▶ _Task item_:
Filter these entries so that only lines with the word "Enhanced" remain.

Collected data:
━━━━━━━━
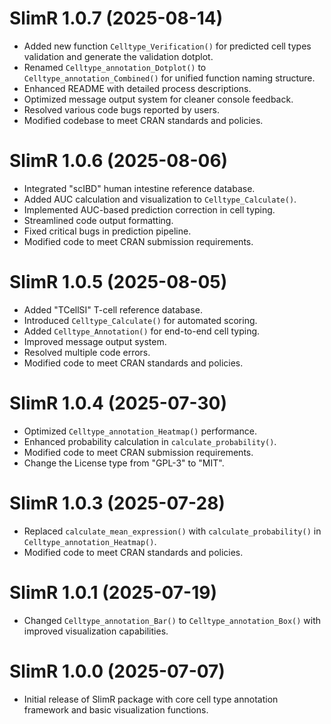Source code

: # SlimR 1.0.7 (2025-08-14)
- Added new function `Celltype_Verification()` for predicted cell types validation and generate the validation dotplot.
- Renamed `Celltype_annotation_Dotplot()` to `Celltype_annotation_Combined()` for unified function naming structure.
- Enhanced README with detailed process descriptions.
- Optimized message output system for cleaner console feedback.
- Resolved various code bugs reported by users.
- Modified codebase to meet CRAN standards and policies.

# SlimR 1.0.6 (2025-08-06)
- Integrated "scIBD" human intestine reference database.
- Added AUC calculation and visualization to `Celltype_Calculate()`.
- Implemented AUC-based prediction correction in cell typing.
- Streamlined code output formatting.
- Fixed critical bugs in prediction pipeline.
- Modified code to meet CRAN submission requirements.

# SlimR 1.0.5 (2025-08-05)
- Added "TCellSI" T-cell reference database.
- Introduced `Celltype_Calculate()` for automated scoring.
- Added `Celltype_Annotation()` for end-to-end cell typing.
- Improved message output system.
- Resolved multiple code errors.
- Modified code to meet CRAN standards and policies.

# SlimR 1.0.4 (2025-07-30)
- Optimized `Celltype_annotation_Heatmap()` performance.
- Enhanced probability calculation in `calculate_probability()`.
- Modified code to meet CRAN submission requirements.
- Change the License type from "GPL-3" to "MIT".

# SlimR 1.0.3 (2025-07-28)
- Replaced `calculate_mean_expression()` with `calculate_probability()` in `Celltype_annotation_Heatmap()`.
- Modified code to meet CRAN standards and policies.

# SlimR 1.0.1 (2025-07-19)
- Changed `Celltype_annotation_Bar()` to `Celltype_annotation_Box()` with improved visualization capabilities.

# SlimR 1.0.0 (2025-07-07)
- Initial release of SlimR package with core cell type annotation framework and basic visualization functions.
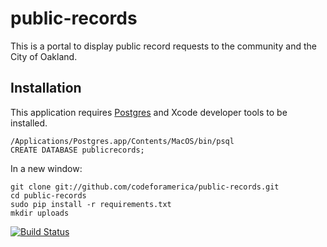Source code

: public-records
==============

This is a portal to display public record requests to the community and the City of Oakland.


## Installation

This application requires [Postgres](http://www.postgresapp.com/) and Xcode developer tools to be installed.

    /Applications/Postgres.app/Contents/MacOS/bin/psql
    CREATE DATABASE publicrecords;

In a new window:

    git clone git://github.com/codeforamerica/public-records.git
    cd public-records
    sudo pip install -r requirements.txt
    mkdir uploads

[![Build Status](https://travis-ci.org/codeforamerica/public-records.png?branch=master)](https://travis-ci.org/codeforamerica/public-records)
━━━━━━━━
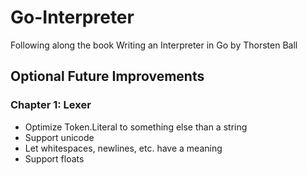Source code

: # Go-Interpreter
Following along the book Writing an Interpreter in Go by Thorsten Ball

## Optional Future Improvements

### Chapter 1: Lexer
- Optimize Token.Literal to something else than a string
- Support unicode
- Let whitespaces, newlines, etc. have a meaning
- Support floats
━━━━━━━━
▶ _Answer to this task_:
- Enhanced README with detailed process descriptions.
- Enhanced probability calculation in `calculate_probability()`.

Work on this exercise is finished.